Li Chang, Guan Xinmeng, Du Tao, Jin Wei, Wu Biao, Liu Yalan, Wang Ping, Hu Bodan, Griffin George E, Shattock Robin J, Hu Qinxue
State Key Laboratory of Virology, Wuhan Institute of Virology, Chinese Academy of Sciences, Wuhan 430071, PR China.
University of Chinese Academy of Sciences, Beijing 100049, PR China.
J Gen Virol. 2015 Aug;96(8):2381-2393. doi: 10.1099/vir.0.000139. Epub 2015 Apr 8.

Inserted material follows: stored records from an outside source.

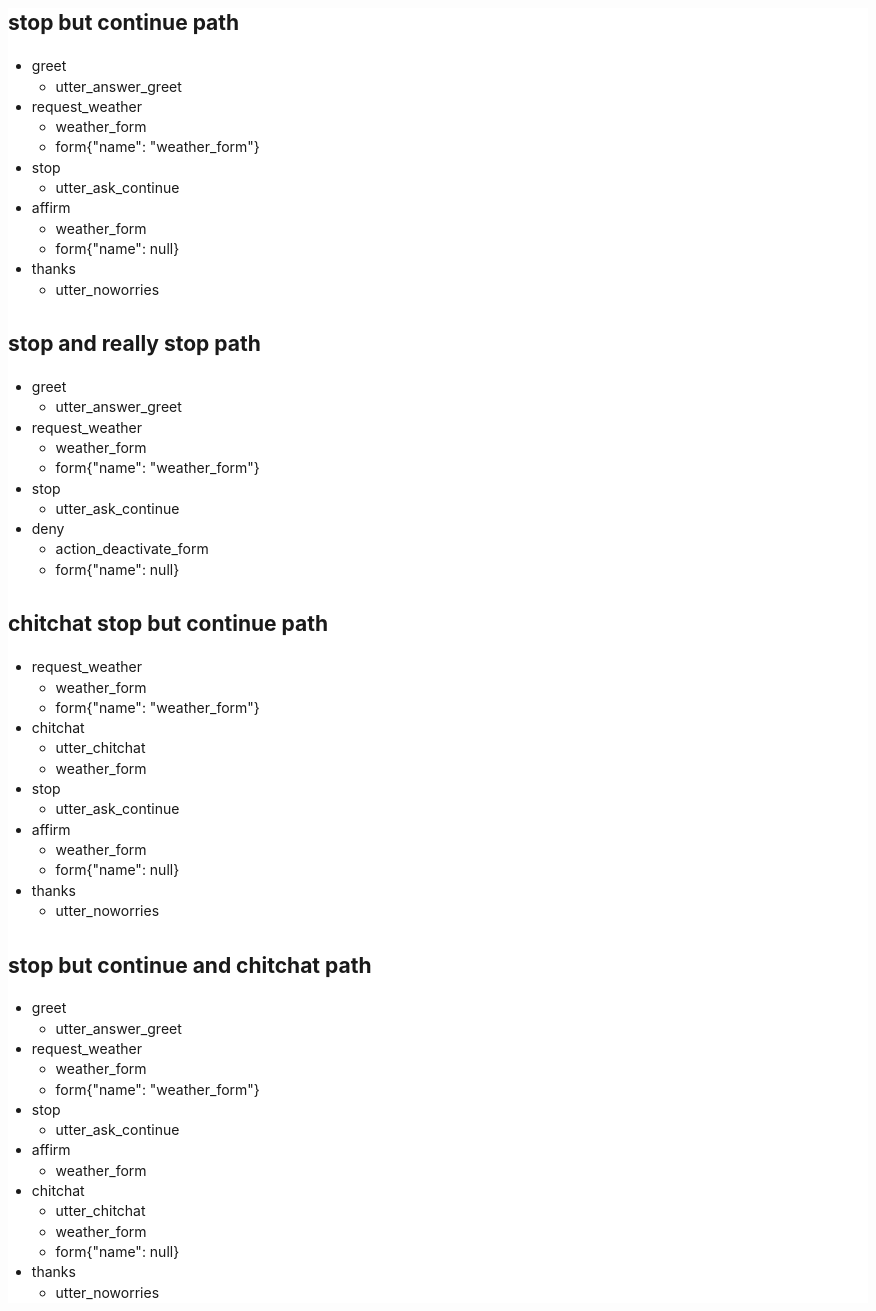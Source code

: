 ## stop but continue path
* greet
    - utter_answer_greet
* request_weather
    - weather_form
    - form{"name": "weather_form"}
* stop
    - utter_ask_continue
* affirm
    - weather_form
    - form{"name": null}
* thanks
    - utter_noworries

## stop and really stop path
* greet
    - utter_answer_greet
* request_weather
    - weather_form
    - form{"name": "weather_form"}
* stop
    - utter_ask_continue
* deny
    - action_deactivate_form
    - form{"name": null}

## chitchat stop but continue path
* request_weather
    - weather_form
    - form{"name": "weather_form"}
* chitchat
    - utter_chitchat
    - weather_form
* stop
    - utter_ask_continue
* affirm
    - weather_form
    - form{"name": null}
* thanks
    - utter_noworries

## stop but continue and chitchat path
* greet
    - utter_answer_greet
* request_weather
    - weather_form
    - form{"name": "weather_form"}
* stop
    - utter_ask_continue
* affirm
    - weather_form
* chitchat
    - utter_chitchat
    - weather_form
    - form{"name": null}
* thanks
    - utter_noworries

CCR5 serves as an essential coreceptor for human immunodeficiency virus type 1 (HIV-1) entry, and individuals with a CCR5(Δ32) variant appear to be healthy, making CCR5 an attractive target for control of HIV-1 infection. The CRISPR/Cas9, which functions as a naturally existing adaptive immune system in prokaryotes, has been recently harnessed as a novel nuclease system for genome editing in mammalian cells. Although CRISPR/Cas9 can be readily delivered into cell lines, due to the large size of the Cas9 protein, efficient delivery of CCR5-targeting CRISPR/Cas9 components into primary cells, including CD4(+) T-cells, the primary target for HIV-1 infection in vivo, remains a challenge. In the current study, following design of a panel of top-ranked single-guided RNAs (sgRNAs) targeting the ORF of CCR5, we demonstrate that CRISPR/Cas9 can efficiently mediate the editing of the CCR5 locus in cell lines, resulting in the knockout of CCR5 expression on the cell surface. Next-generation sequencing revealed that various mutations were introduced around the predicted cleavage site of CCR5. For each of the three most effective sgRNAs that we analysed, no significant off-target effects were detected at the 15 top-scoring potential sites. More importantly, by constructing chimeric Ad5F35 adenoviruses carrying CRISPR/Cas9 components, we efficiently transduced primary CD4(+) T-lymphocytes and disrupted CCR5 expression, and the positively transduced cells were conferred with HIV-1 resistance. To our knowledge, this is the first study establishing HIV-1 resistance in primary CD4(+) T-cells utilizing adenovirus-delivered CRISPR/Cas9.
CCR5是人类免疫缺陷病毒1型(HIV-1)进入细胞所必需的共受体,携带CCR5(Δ32)变异的个体似乎健康,这使得CCR5成为控制HIV-1感染的一个有吸引力的靶点。CRISPR/Cas9作为原核生物中天然存在的适应性免疫系统,最近已被用作哺乳动物细胞基因组编辑的新型核酸酶系统。尽管CRISPR/Cas9可以很容易地导入细胞系,但由于Cas9蛋白体积较大,将靶向CCR5的CRISPR/Cas9组件有效导入原代细胞(包括体内HIV-1感染的主要靶细胞CD4(+) T细胞)仍然是一个挑战。在本研究中,在设计了一组靶向CCR5开放阅读框的顶级单导向RNA(sgRNA)后,我们证明CRISPR/Cas9可以有效地介导细胞系中CCR5基因座的编辑,导致细胞表面CCR5表达的敲除。下一代测序显示在CCR5预测切割位点周围引入了各种突变。对于我们分析的三种最有效的sgRNA中的每一种,在15个得分最高的潜在脱靶位点均未检测到明显的脱靶效应。更重要的是,通过构建携带CRISPR/Cas9组件的嵌合Ad5F35腺病毒,我们有效地转导了原代CD4(+) T淋巴细胞并破坏了CCR5表达,并且阳性转导的细胞获得了对HIV-1的抗性。据我们所知,这是第一项利用腺病毒递送的CRISPR/Cas9在原代CD4(+) T细胞中建立HIV-1抗性的研究。